Disable any entries that are currently enabled in the router, then try forwarding on one computer using this guide.


----------



## Jason09 (Jan 3, 2009)

I have merged your 2 threads. Please do not start more than one thread for the same problem.


----------



## hades4u (Sep 21, 2009)

any entries like what? I dont have anything connected to my wireless

edit : all ports on that page are open already


edit 2: maybe prob is cuz i got hamachi installed?


----------



## Jason09 (Jan 3, 2009)

Try disabling Hamachi to see if it makes a difference. In addition, what is the make and model of your modem (the device that connects to the WAN or Internet port of your MSI router)?


----------



## hades4u (Sep 21, 2009)

i disabled hamachi, and the modem is THOMSON


----------



## Jason09 (Jan 3, 2009)

That modem may also be functioning as a router. Try connecting your computer directly to the modem, and then try using this guide to open the ports. However, unlike when forwarding in the other router, you don't need to create a static IP address here, and you will need to use the WAN/Internet IP address of the RG54SE router for forwarding in the modem.


----------



## hades4u (Sep 21, 2009)

I am using THOMSON for PC, and the wireless is just for my mom's laptop, but it makes my IP static, it cannot change, but in the site it say dynamic


edit: pic of my hosts


----------



## Jason09 (Jan 3, 2009)

So your computer is directly connected to the Thomson modem? And the setup is like this: Thomson>your computer>RG54SE router connected to Thomson>your mom's computer?
The forwarding entry screenshot you posted was from the RG54 router, but are you saying you are directly connected to the Thomson modem?


----------



## hades4u (Sep 21, 2009)

yeah thats right, before wireless for my mom's laptop I was using just the modem.


----------



## Jason09 (Jan 3, 2009)

If you're directly connected to the Thomson modem, you shouldn't need to do any forwarding the the other router.

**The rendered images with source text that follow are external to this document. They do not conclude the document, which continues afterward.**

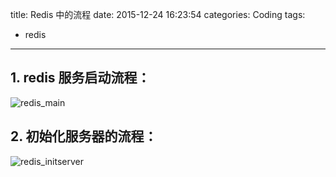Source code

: title: Redis 中的流程
date: 2015-12-24 16:23:54
categories: Coding
tags:
 - redis
---

<style type="text/css">.posts-expand .post-body img{border:0;}</style>

## 1. redis 服务启动流程：

![redis_main](redis_main.svg)


## 2. 初始化服务器的流程：

![redis_initserver](redis_initserver.svg)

Go to Start>Run. Type *cmd*, then in the command prompt *ipconfig/all*. Right click an area of the command prompt, and click Select All. Then paste it here.


----------



## hades4u (Sep 21, 2009)

Microsoft Windows XP [Version 5.1.2600]
(C) Copyright 1985-2001 Microsoft Corp.

C:\Documents and Settings\Hades>ipconfig/all

Windows IP Configuration

Host Name . . . . . . . . . . . . : home-2d033a8f49
Primary Dns Suffix . . . . . . . :
Node Type . . . . . . . . . . . . : Unknown
IP Routing Enabled. . . . . . . . : No
WINS Proxy Enabled. . . . . . . . : No

Ethernet adapter Local Area Connection:

Connection-specific DNS Suffix . :
Description . . . . . . . . . . . : Atheros L1 Gigabit Ethernet 10/100/1
000Base-T Controller
Physical Address. . . . . . . . . : 00-1D-60-7C-15-7F
Dhcp Enabled. . . . . . . . . . . : Yes
Autoconfiguration Enabled . . . . : Yes
IP Address. . . . . . . . . . . . : 192.168.1.100
Subnet Mask . . . . . . . . . . . : 255.255.255.0
Default Gateway . . . . . . . . . : 192.168.1.1
DHCP Server . . . . . . . . . . . : 192.168.1.1
DNS Servers . . . . . . . . . . . : 80.96.184.17
80.96.184.18
Lease Obtained. . . . . . . . . . : Friday, September 25, 2009 2:14:15 P
M
Lease Expires . . . . . . . . . . : Friday, September 25, 2009 4:14:15 P
M

Ethernet adapter {0E06FDFE-7B9B-443D-9F13-BFB0EDC26AE3}:

Media State . . . . . . . . . . . : Media disconnected
Description . . . . . . . . . . . : TAP VPN Adapter - Packet Scheduler M
iniport
Physical Address. . . . . . . . . : 00-FF-0E-06-FD-FE

C:\Documents and Settings\Hades>


----------



## Jason09 (Jan 3, 2009)

Was that ipconfig/all from the RG54SE II router or the Thomson modem? I'm confused now which computer are you trying to forward to. With NAT (the firewall on routers), you can only have the same ports open to 1 computer. The ipconfig appears to be from the computer connected to the router, but I was thinking you wanted to forward to the other computer behind the modem.


----------



## hades4u (Sep 21, 2009)

I just want to portforward, so people can see my game..but 1 week ago it was working perfect until I disconnected my modem by mistake


----------



## Jason09 (Jan 3, 2009)

The port forwarding proccess will depend on which device (modem or router) the computer you choose to forward on is connected to.


----------



## hades4u (Sep 21, 2009)

the modem is connected to PC and the wireless connected to modem...


----------



## Jason09 (Jan 3, 2009)

Try then forwarding in the modem using this guide. You will need to create a static IP and forward to it in the modem.


----------



## hades4u (Sep 21, 2009)

Router say that I got dynamic IP, but my IP never changes


edit: how can I portforward thomson if when I write 192.168.1.1 it appears MSI page?


----------



## Jason09 (Jan 3, 2009)

What is the exact model number of the Thomson modem? That will depend on what IP address you use to access its configuration.


----------



## hades4u (Sep 21, 2009)

Thomson tcm420


----------



## Jason09 (Jan 3, 2009)

By default, the IP address to access the modem should be 192.168.1.100. While directly connected to the TCM-420 modem (with a wired connection to it), go to start>run. Type *cmd*, then in the command prompt *ipconfig/all*. Paste the results here. The default gateway address is the address to use for accessing the modem.


----------



## hades4u (Sep 21, 2009)

if i disconnect the router, no more internet :S


----------



## Jason09 (Jan 3, 2009)

I am still confused about your setup. Yes, it would be true that if you disconnect the router, that all other computers connected to the router will lose connectivity.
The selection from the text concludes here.